Customization: Manufacturers are able to customize the qualities of edible coatings to meet the needs of certain products by formulating them to offer different degrees of transparency. This customization guarantees that the coating satisfies requirements for both functionality and style.

Barrier Properties: By forming a barrier against gases such as oxygen, moisture, and others, nanocoatings lessen the chance of spoiling and stop pollutants from entering the food. Better barrier qualities reduce food’s exposure to outside variables that accelerate deterioration, preserving its freshness.

Hydrophobicity: Certain nanocoatings have the ability to repel water and moisture from food products, hence impeding their absorption. This characteristic is especially helpful in preventing the growth of germs that like a damp environment.

Antimicrobial Activity: A lot of nanocoatings are antimicrobial, meaning they stop bacteria, fungus, and other germs from growing. This increases the shelf life of perishable goods and lowers the danger of foodborne infections.

Increased Mechanical Strength: By adding nanocoating’s to packing materials, the danger of contamination can be decreased and the materials’ resistance to physical damage increased.

UV Resistance: UV radiation can degrade some food ingredients and result in a loss of quality. Nanocoatings can offer protection against UV radiation. Food’s sensory qualities and nutritional value are preserved with the aid of UV resistance.

Temperature Stability: Food goods can tolerate temperature changes during storage and transit thanks to the thermal stability provided by certain nanocoatings. This characteristic is essential for preserving the packaging’s integrity and avoiding heat-induced food deterioration.

Smart Packaging Capabilities: “smart” packaging is now possible. These packages have sensors that can track the freshness of food and give realtime information on its state. It is noteworthy that although nanocoatings exhibit potential in the preservation of food, comprehensive safety evaluations are necessary to guarantee that these substances do not present any health hazards when in contact with food. To ensure that the coated items are safe, rules and specifications for materials that come into contact with food must be adhered to.
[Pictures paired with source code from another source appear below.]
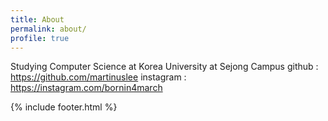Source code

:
 ```yaml
---
title: About
permalink: about/
profile: true
---
```


Studying Computer Science at Korea University at Sejong Campus
github : https://github.com/martinuslee
instagram : https://instagram.com/bornin4march

{% include footer.html %}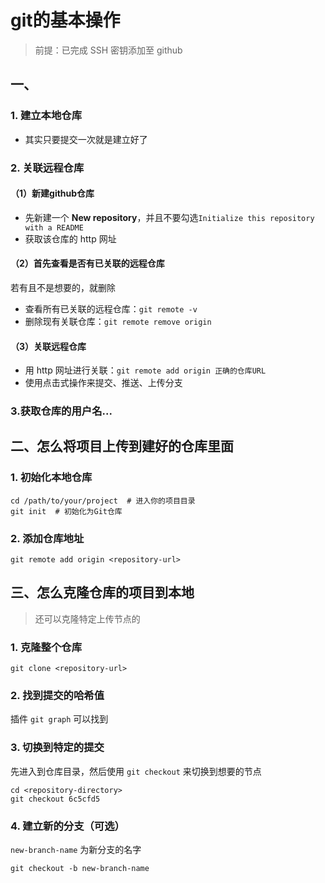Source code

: # git的基本操作
>前提：已完成 SSH 密钥添加至 github

## 一、
### 1. 建立本地仓库
- 其实只要提交一次就是建立好了

### 2. 关联远程仓库
#### （1）新建github仓库
- 先新建一个 **New repository**，并且不要勾选`Initialize this repository with a README`
- 获取该仓库的 http 网址
#### （2）首先查看是否有已关联的远程仓库
若有且不是想要的，就删除
- 查看所有已关联的远程仓库：`git remote -v`
- 删除现有关联仓库：`git remote remove origin`
#### （3）关联远程仓库
- 用 http 网址进行关联：`git remote add origin 正确的仓库URL`
- 使用点击式操作来提交、推送、上传分支
### 3.获取仓库的用户名...


## 二、怎么将项目上传到建好的仓库里面
### 1. 初始化本地仓库
```git
cd /path/to/your/project  # 进入你的项目目录
git init  # 初始化为Git仓库
```
### 2. 添加仓库地址
```git
git remote add origin <repository-url>
```

## 三、怎么克隆仓库的项目到本地
> 还可以克隆特定上传节点的

### 1. 克隆整个仓库
```git
git clone <repository-url>
```
### 2. 找到提交的哈希值 
插件 `git graph` 可以找到

### 3. 切换到特定的提交
先进入到仓库目录，然后使用 `git checkout` 来切换到想要的节点
```git
cd <repository-directory>
git checkout 6c5cfd5
```

### 4. 建立新的分支（可选）
`new-branch-name` 为新分支的名字
```git
git checkout -b new-branch-name
```
<!--stackedit_data:
eyJoaXN0b3J5IjpbLTExMDY2MTI4NDMsLTMwOTM0ODQxMiwtOT
cyNDUyOTVdfQ==
-->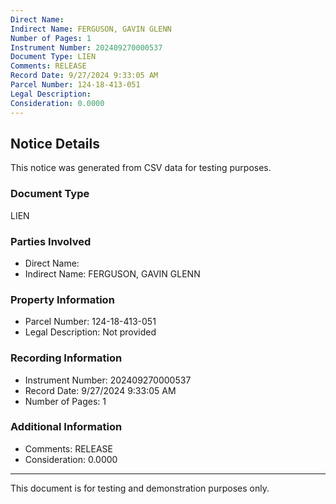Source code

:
 ```yaml
---
Direct Name: 
Indirect Name: FERGUSON, GAVIN GLENN
Number of Pages: 1
Instrument Number: 202409270000537
Document Type: LIEN
Comments: RELEASE
Record Date: 9/27/2024 9:33:05 AM
Parcel Number: 124-18-413-051
Legal Description: 
Consideration: 0.0000
---
```


## Notice Details

This notice was generated from CSV data for testing purposes.

### Document Type
LIEN

### Parties Involved
- Direct Name: 
- Indirect Name: FERGUSON, GAVIN GLENN

### Property Information
- Parcel Number: 124-18-413-051
- Legal Description: Not provided

### Recording Information
- Instrument Number: 202409270000537
- Record Date: 9/27/2024 9:33:05 AM
- Number of Pages: 1

### Additional Information
- Comments: RELEASE
- Consideration: 0.0000

---

This document is for testing and demonstration purposes only.
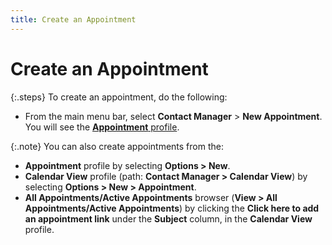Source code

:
 ```yaml
---
title: Create an Appointment
---
```


# Create an Appointment


{:.steps}
To create an appointment, do the following:

- From the main  menu bar, select **Contact Manager**  > **New Appointment**. You will  see the [**Appointment**  profile]({{site.cm_baseurl}}/appointments/appointment-details/the_appointment_profile.html).



{:.note}
You can also create appointments from the:

- **Appointment**  profile by selecting **Options &gt; New**.
- **Calendar 
 View** profile (path: **Contact Manager 
 &gt; Calendar View**) by selecting **Options 
 &gt; New &gt; Appointment**.
- **All 
 Appointments/Active Appointments** browser (**View 
 &gt; All Appointments/Active Appointments**) by clicking the **Click here to add an appointment link**  under the **Subject** column, in the  **Calendar View** profile.
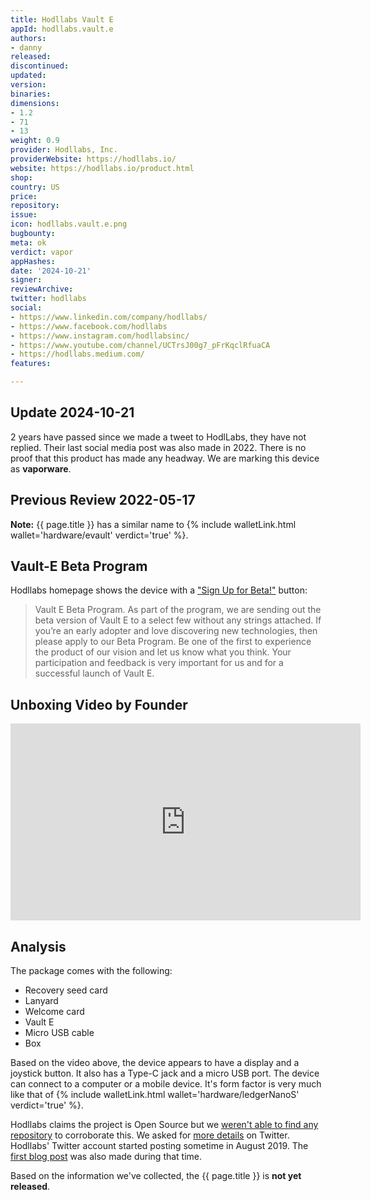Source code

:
 ```yaml
---
title: Hodllabs Vault E
appId: hodllabs.vault.e
authors:
- danny
released: 
discontinued: 
updated: 
version: 
binaries: 
dimensions:
- 1.2
- 71
- 13
weight: 0.9
provider: Hodllabs, Inc.
providerWebsite: https://hodllabs.io/
website: https://hodllabs.io/product.html
shop: 
country: US
price: 
repository: 
issue: 
icon: hodllabs.vault.e.png
bugbounty: 
meta: ok
verdict: vapor
appHashes: 
date: '2024-10-21'
signer: 
reviewArchive: 
twitter: hodllabs
social:
- https://www.linkedin.com/company/hodllabs/
- https://www.facebook.com/hodllabs
- https://www.instagram.com/hodllabsinc/
- https://www.youtube.com/channel/UCTrsJ00g7_pFrKqclRfuaCA
- https://hodllabs.medium.com/
features: 

---
```


## Update 2024-10-21

2 years have passed since we made a tweet to HodlLabs, they have not replied. Their last social media post was also made in 2022. There is no proof that this product has made any headway. We are marking this device as **vaporware**.

## Previous Review 2022-05-17

**Note:** {{ page.title }} has a similar name to {% include walletLink.html wallet='hardware/evault' verdict='true' %}.

## Vault-E Beta Program 

Hodllabs homepage shows the device with a ["Sign Up for Beta!"](https://hodllabs.io/betaprogram.html) button:

> Vault E Beta Program. As part of the program, we are sending out the beta version of Vault E to a select few without any strings attached. If you’re an early adopter and love discovering new technologies, then please apply to our Beta Program. Be one of the first to experience the product of our vision and let us know what you think. Your participation and feedback is very important for us and for a successful launch of Vault E.

## Unboxing Video by Founder

<iframe width="560" height="315" src="https://www.youtube.com/embed/gGtT1KmZ2v4" title="YouTube video player" frameborder="0" allow="accelerometer; autoplay; clipboard-write; encrypted-media; gyroscope; picture-in-picture" allowfullscreen></iframe>

## Analysis 

The package comes with the following: 

- Recovery seed card
- Lanyard
- Welcome card
- Vault E
- Micro USB cable
- Box

Based on the video above, the device appears to have a display and a joystick button. It also has a Type-C jack and a micro USB port. The device can connect to a computer or a mobile device. It's form factor is very much like that of {% include walletLink.html wallet='hardware/ledgerNanoS' verdict='true' %}. 

Hodllabs claims the project is Open Source but we [weren't able to find any repository](https://github.com/orgs/hodllabs/repositories) to corroborate this. We asked for [more details](https://twitter.com/BitcoinWalletz/status/1526404072332398592) on Twitter. Hodllabs' Twitter account started posting sometime in August 2019. The [first blog post](https://hodllabs.io/blog.html) was also made during that time.

Based on the information we've collected, the {{ page.title }} is **not yet released**. 






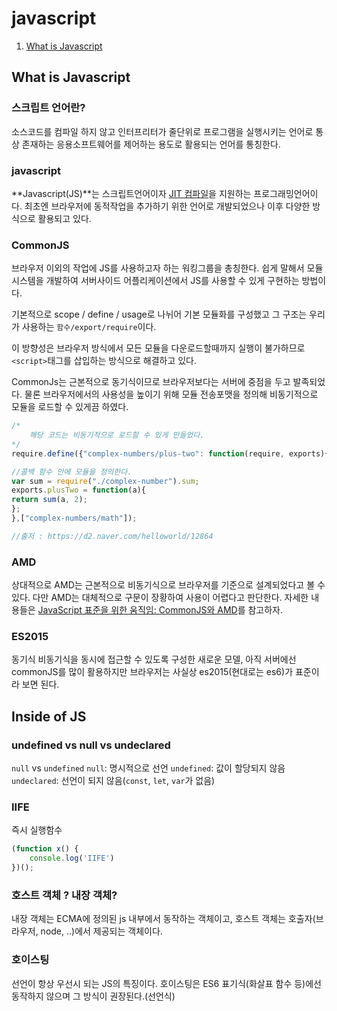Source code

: # javascript

1. [What is Javascript](#chapter-1)

## What is Javascript <a id="chapter-1"></a>
### 스크립트 언어란?

소스코드를 컴파일 하지 않고 인터프리터가 줄단위로 프로그램을 실행시키는 언어로 통상 존재하는 응용소프트웨어를 제어하는 용도로 활용되는 언어를 통칭한다.

### javascript
**Javascript(JS)**는 스크립트언어이자 [JIT 컴파일](https://ko.wikipedia.org/wiki/JIT_%EC%BB%B4%ED%8C%8C%EC%9D%BC)을 지원하는 프로그래밍언어이다. 최초엔 브라우저에 동적작업을 추가하기 위한 언어로 개발되었으나 이후 다양한 방식으로 활용되고 있다.

### CommonJS
브라우저 이외의 작업에 JS를 사용하고자 하는 워킹그룹을 총칭한다. 쉽게 말해서 모듈시스템을 개발하여 서버사이드 어플리케이션에서 JS를 사용할 수 있게 구현하는 방법이다.

기본적으로 scope / define / usage로 나뉘어 기본 모듈화를 구성했고 그 구조는 우리가 사용하는 `함수/export/require`이다.

이 방향성은 브라우저 방식에서 모든 모듈을 다운로드할때까지 실행이 불가하므로 `<script>`태그를 삽입하는 방식으로 해결하고 있다.

CommonJs는 근본적으로 동기식이므로 브라우저보다는 서버에 중점을 두고 발족되었다. 물론 브라우저에서의 사용성을 높이기 위해 모듈 전송포맷을 정의해 비동기적으로 모듈을 로드할 수 있게끔 하였다.
```javascript
/*
    해당 코드는 비동기적으로 로드할 수 있게 만들었다.
*/
require.define({"complex-numbers/plus-two": function(require, exports){

//콜백 함수 안에 모듈을 정의한다.
var sum = require("./complex-number").sum;  
exports.plusTwo = function(a){  
return sum(a, 2);  
};
},["complex-numbers/math"]);

//출저 : https://d2.naver.com/helloworld/12864
```

### AMD
상대적으로 AMD는 근본적으로 비동기식으로 브라우저를 기준으로 설계되었다고 볼 수 있다. 다만 AMD는 대체적으로 구문이 장황하여 사용이 어렵다고 판단한다. 자세한 내용들은 [JavaScript 표준을 위한 움직임: CommonJS와 AMD](https://d2.naver.com/helloworld/12864)를 참고하자.

### ES2015
동기식 비동기식을 동시에 접근할 수 있도록 구성한 새로운 모델, 아직 서버에선 commonJS를 많이 활용하지만 브라우저는 사실상 es2015(현대로는 es6)가 표준이라 보면 된다.

## Inside of JS
### undefined vs null vs undeclared
`null` vs `undefined`
`null`: 명시적으로 선언
`undefined`: 값이 할당되지 않음
`undeclared`: 선언이 되지 않음(`const`, `let`, `var`가 없음)

### IIFE
즉시 실행함수
```javascript
(function x() {
    console.log('IIFE')
})();
```

### 호스트 객체 ? 내장 객체?

내장 객체는 ECMA에 정의된 js 내부에서 동작하는 객체이고, 호스트 객체는 호출자(브라우저, node, ..)에서 제공되는 객체이다.

### 호이스팅

선언이 항상 우선시 되는 JS의 특징이다. 호이스팅은 ES6 표기식(화살표 함수 등)에선 동작하지 않으며 그 방식이 권장된다.(선언식)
1.5 Coating Methods with Applications

1.5.1 Spraying

In this method, the food sample is coated by spraying a solution over it using an atomizer. By applying the solution at elevated pressure, small droplets are generated, ranging in size from micrometers to nanometres, and they cover the food sample. The effectiveness of the spray coating process relies on various rheological properties of the fluid, such as surface temperature, viscosity, and temperature [17]. Hence, to achieve effective coating, a suitable mixture with the desired fluid rheology is prepared and passed through the nozzle of an atomizer. After spraying, the coated sample needs to undergo a drying process. The efficiency of the coating is determined by factors such as the drying method, duration, and temperature [18].